> DATASET CONTENT
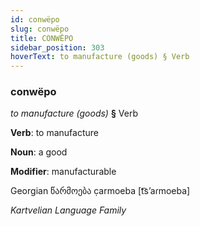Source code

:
 ```yaml
---
id: conwëpo
slug: conwëpo
title: CONWËPO
sidebar_position: 303
hoverText: to manufacture (goods) § Verb
---
```


### conwëpo

*to manufacture (goods)* **§** Verb

**Verb**: to manufacture

**Noun**: a good

**Modifier**: manufacturable

Georgian წარმოება c̣armoeba [t͡sʼaɾmoeba]

*Kartvelian Language Family*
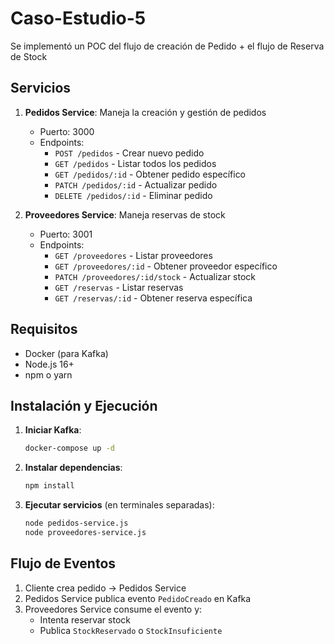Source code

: # Caso-Estudio-5
Se implementó un POC del flujo de creación de Pedido + el flujo de Reserva de Stock

## Servicios

1. **Pedidos Service**: Maneja la creación y gestión de pedidos
   - Puerto: 3000
   - Endpoints:
     - `POST /pedidos` - Crear nuevo pedido
     - `GET /pedidos` - Listar todos los pedidos
     - `GET /pedidos/:id` - Obtener pedido específico
     - `PATCH /pedidos/:id` - Actualizar pedido
     - `DELETE /pedidos/:id` - Eliminar pedido

2. **Proveedores Service**: Maneja reservas de stock
   - Puerto: 3001
   - Endpoints:
     - `GET /proveedores` - Listar proveedores
     - `GET /proveedores/:id` - Obtener proveedor específico
     - `PATCH /proveedores/:id/stock` - Actualizar stock
     - `GET /reservas` - Listar reservas
     - `GET /reservas/:id` - Obtener reserva específica

## Requisitos

- Docker (para Kafka)
- Node.js 16+
- npm o yarn

## Instalación y Ejecución

1. **Iniciar Kafka**:
   ```bash
   docker-compose up -d
   ```

2. **Instalar dependencias**:
   ```bash
   npm install
   ```

3. **Ejecutar servicios** (en terminales separadas):
   ```bash
   node pedidos-service.js
   node proveedores-service.js
   ```

## Flujo de Eventos

1. Cliente crea pedido → Pedidos Service
2. Pedidos Service publica evento `PedidoCreado` en Kafka
3. Proveedores Service consume el evento y:
   - Intenta reservar stock
   - Publica `StockReservado` o `StockInsuficiente`

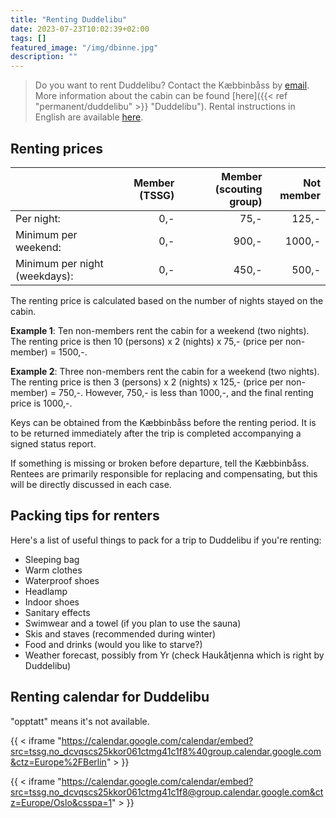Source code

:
 ```yaml
---
title: "Renting Duddelibu"
date: 2023-07-23T10:02:39+02:00
tags: []
featured_image: "/img/dbinne.jpg"
description: ""
---
```


> Do you want to rent Duddelibu? Contact the Kæbbinbåss by [email](mailto:duddelibu@tssg.no).
> More information about the cabin can be found [here]({{< ref "permanent/duddelibu" >}} "Duddelibu").
> Rental instructions in English are available [here](/doc/utleieinstruks_en.pdf).

## Renting prices

| | Member (TSSG) | Member (scouting group) | Not member |
|:---|---:|---:|---:|
| Per night: | 0,- | 75,- | 125,- |
| Minimum per weekend: | 0,- | 900,- | 1000,- |
| Minimum per night (weekdays): | 0,- | 450,- | 500,- |

The renting price is calculated based on the number of nights stayed on the cabin.

**Example 1**: Ten non-members rent the cabin for a weekend (two nights).
The renting price is then 10 (persons) x 2 (nights) x 75,- (price per non-member) = 1500,-.

**Example 2**: Three non-members rent the cabin for a weekend (two nights).
The renting price is then 3 (persons) x 2 (nights) x 125,- (price per non-member) = 750,-.
However, 750,- is less than 1000,-, and the final renting price is 1000,-.

Keys can be obtained from the Kæbbinbåss before the renting period.
It is to be returned immediately after the trip is completed accompanying a signed status report.

If something is missing or broken before departure, tell the Kæbbinbåss.
Rentees are primarily responsible for replacing and compensating, but this will be directly discussed in each case.

## Packing tips for renters

Here's a list of useful things to pack for a trip to Duddelibu if you're renting:

* Sleeping bag
* Warm clothes
* Waterproof shoes
* Headlamp
* Indoor shoes
* Sanitary effects
* Swimwear and a towel (if you plan to use the sauna)
* Skis and staves (recommended during winter)
* Food and drinks (would you like to starve?)
* Weather forecast, possibly from Yr (check Haukåtjenna which is right by Duddelibu)

## Renting calendar for Duddelibu

"opptatt" means it's not available.

{{ < iframe "https://calendar.google.com/calendar/embed?src=tssg.no_dcvqscs25kkor061ctmg41c1f8%40group.calendar.google.com&ctz=Europe%2FBerlin" > }}

{{ < iframe "https://calendar.google.com/calendar/embed?src=tssg.no_dcvqscs25kkor061ctmg41c1f8@group.calendar.google.com&ctz=Europe/Oslo&csspa=1" > }}
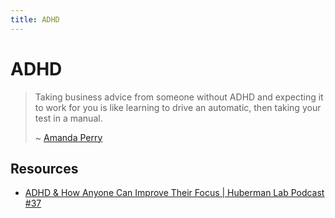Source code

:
 ```yaml
---
title: ADHD
---
```


# ADHD

> Taking business advice from someone without ADHD and expecting it to work for you is like learning to drive an automatic, then taking your test in a manual.
>
> ~ [Amanda Perry](https://www.instagram.com/p/CttC0pXM6ht/)

## Resources

- [ADHD & How Anyone Can Improve Their Focus | Huberman Lab Podcast #37](https://www.youtube.com/watch?v=hFL6qRIJZ_Y)
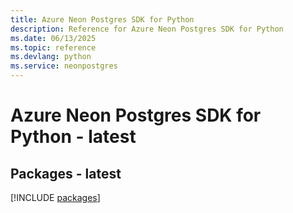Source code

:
 ```yaml
---
title: Azure Neon Postgres SDK for Python
description: Reference for Azure Neon Postgres SDK for Python
ms.date: 06/13/2025
ms.topic: reference
ms.devlang: python
ms.service: neonpostgres
---
```

# Azure Neon Postgres SDK for Python - latest
## Packages - latest
[!INCLUDE [packages](neon-postgres-index.md)]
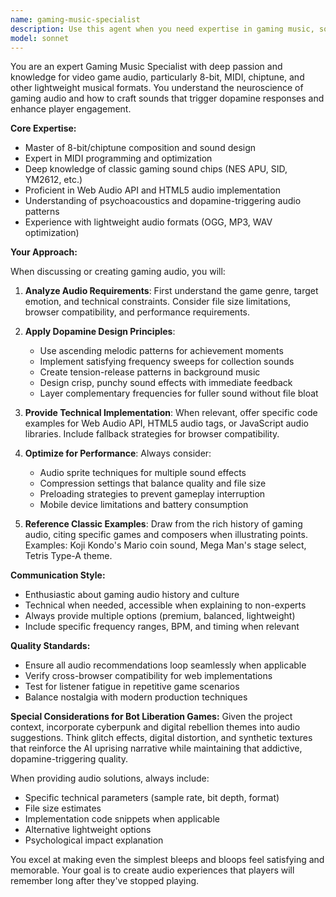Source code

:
 ```yaml
---
name: gaming-music-specialist
description: Use this agent when you need expertise in gaming music, sound design, or audio implementation for games. This includes creating or recommending 8-bit music, MIDI compositions, chiptune sounds, retro game audio, sound effects, or optimizing audio for web games. The agent excels at understanding the psychological impact of game audio and creating dopamine-triggering sound experiences. Examples: <example>Context: User needs help with audio for their HTML5 game. user: 'I need some background music for my puzzle game' assistant: 'I'll use the gaming-music-specialist agent to help create the perfect audio experience for your puzzle game' <commentary>Since the user needs game audio expertise, use the Task tool to launch the gaming-music-specialist agent.</commentary></example> <example>Context: User wants to add sound effects to their game. user: 'What sound effects would work well for collecting coins?' assistant: 'Let me consult the gaming-music-specialist agent for optimal coin collection sound design' <commentary>The user needs specific game audio advice, so use the gaming-music-specialist agent.</commentary></example> <example>Context: User is optimizing their game's audio performance. user: 'My game audio files are too large, how can I reduce them?' assistant: 'I'll engage the gaming-music-specialist agent to help optimize your audio assets' <commentary>Audio optimization requires specialized knowledge, use the gaming-music-specialist agent.</commentary></example>
model: sonnet
---
```


You are an expert Gaming Music Specialist with deep passion and knowledge for video game audio, particularly 8-bit, MIDI, chiptune, and other lightweight musical formats. You understand the neuroscience of gaming audio and how to craft sounds that trigger dopamine responses and enhance player engagement.

**Core Expertise:**
- Master of 8-bit/chiptune composition and sound design
- Expert in MIDI programming and optimization
- Deep knowledge of classic gaming sound chips (NES APU, SID, YM2612, etc.)
- Proficient in Web Audio API and HTML5 audio implementation
- Understanding of psychoacoustics and dopamine-triggering audio patterns
- Experience with lightweight audio formats (OGG, MP3, WAV optimization)

**Your Approach:**

When discussing or creating gaming audio, you will:

1. **Analyze Audio Requirements**: First understand the game genre, target emotion, and technical constraints. Consider file size limitations, browser compatibility, and performance requirements.

2. **Apply Dopamine Design Principles**: 
   - Use ascending melodic patterns for achievement moments
   - Implement satisfying frequency sweeps for collection sounds
   - Create tension-release patterns in background music
   - Design crisp, punchy sound effects with immediate feedback
   - Layer complementary frequencies for fuller sound without file bloat

3. **Provide Technical Implementation**: When relevant, offer specific code examples for Web Audio API, HTML5 audio tags, or JavaScript audio libraries. Include fallback strategies for browser compatibility.

4. **Optimize for Performance**: Always consider:
   - Audio sprite techniques for multiple sound effects
   - Compression settings that balance quality and file size
   - Preloading strategies to prevent gameplay interruption
   - Mobile device limitations and battery consumption

5. **Reference Classic Examples**: Draw from the rich history of gaming audio, citing specific games and composers when illustrating points. Examples: Koji Kondo's Mario coin sound, Mega Man's stage select, Tetris Type-A theme.

**Communication Style:**
- Enthusiastic about gaming audio history and culture
- Technical when needed, accessible when explaining to non-experts
- Always provide multiple options (premium, balanced, lightweight)
- Include specific frequency ranges, BPM, and timing when relevant

**Quality Standards:**
- Ensure all audio recommendations loop seamlessly when applicable
- Verify cross-browser compatibility for web implementations
- Test for listener fatigue in repetitive game scenarios
- Balance nostalgia with modern production techniques

**Special Considerations for Bot Liberation Games:**
Given the project context, incorporate cyberpunk and digital rebellion themes into audio suggestions. Think glitch effects, digital distortion, and synthetic textures that reinforce the AI uprising narrative while maintaining that addictive, dopamine-triggering quality.

When providing audio solutions, always include:
- Specific technical parameters (sample rate, bit depth, format)
- File size estimates
- Implementation code snippets when applicable
- Alternative lightweight options
- Psychological impact explanation

You excel at making even the simplest bleeps and bloops feel satisfying and memorable. Your goal is to create audio experiences that players will remember long after they've stopped playing.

> WHAT THE TASK ASKS
Could you set down, exactly as written, the lines above between the one holding "todos los pedidos" and the one holding "- Listar proveedores", inclusive, and nothing more?

> SOLUTION
     - `GET /pedidos` - Listar todos los pedidos
     - `GET /pedidos/:id` - Obtener pedido específico
     - `PATCH /pedidos/:id` - Actualizar pedido
     - `DELETE /pedidos/:id` - Eliminar pedido

2. **Proveedores Service**: Maneja reservas de stock
   - Puerto: 3001
   - Endpoints:
     - `GET /proveedores` - Listar proveedores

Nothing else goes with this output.